昨年の夏、思わぬところで青木行の話題が出た。

太平洋戦争末期の空襲のことを聞くために、倉敷市に住む三浦勉さんを訪ねた時のことだ。彼は当時、日立造船因島工場(昭和18年3月、大阪鉄工所を日立造船に改称)勤労課の社員であった。

予定した話が終わり雑談に入ったころ、三浦さんから思いがけない質問を受けた。

「私が会社に入ったころ職場に青木さんという女性がいましてね、すごく気の強いやり手の人でしたよ。何か関係がおありですか」

すでにアルバムの新聞記事を読んでいた私は、間髪いれずに答えた。

「はい、私の母です」

行の葬儀に大阪鉄工所時代の縁をみてとれる。

第11代因島工場長(昭和27年8月~34年11月)の赤松茂氏による霊前への献句が行なわれている。同氏は、当時東京に住んでいた。行が東京育ちであることに因んで、東京を詠んでいる。

黒塗りの 桜花に映ゆる 乾門
走り行く 後に落花の お濠ばた
落花に浮く 池のボートの 二人かな

ふたりは大阪鉄工所時代の同僚だったのだろう。戦後も何らかの交流がつづいていたに違いない。
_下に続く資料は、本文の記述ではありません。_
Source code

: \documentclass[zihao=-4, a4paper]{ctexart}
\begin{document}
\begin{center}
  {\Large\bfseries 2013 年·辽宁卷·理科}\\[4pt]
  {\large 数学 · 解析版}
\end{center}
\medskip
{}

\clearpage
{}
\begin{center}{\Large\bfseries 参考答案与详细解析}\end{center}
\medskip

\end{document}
夫の要太郎が神戸の造船所に転任するのは、新聞記事だと「大東亜戦争のはじまるころ」ということだから昭和17年初頭のことだろう。まもなく行も夫を追った。

ところでふたりは、いつまで神戸に住んでいたのだろう。懸命な闘病も空しく要太郎が他界するのは昭和21年3月のことである。夫が死んだのは神戸だったのか、あるいは生まれ故郷の椋浦にもどって最期を迎えたのか。そのあたりが分からない。

もし神戸であったのなら苦労したことだろう。神戸は東京や大阪などと同様に激しい空襲にさらされた。昭和20年の終戦までの8カ月間、128回もの爆撃を受け、9千人もの犠牲者が出たと言われている。

行は昭和17年2月に義父・春太郎を、同20年1月に義母・ミイを失い、そして翌年に夫に旅立たれ、独りになった。明治に生まれ、明治・大正に育った行は、波乱に満ちた戦時の昭和を生き抜き、混乱の戦後に独りで立ち向かうことになったのである。

(青木忠)

大阪鉄工所時代の同僚たちと。中央の和服姿が青木行。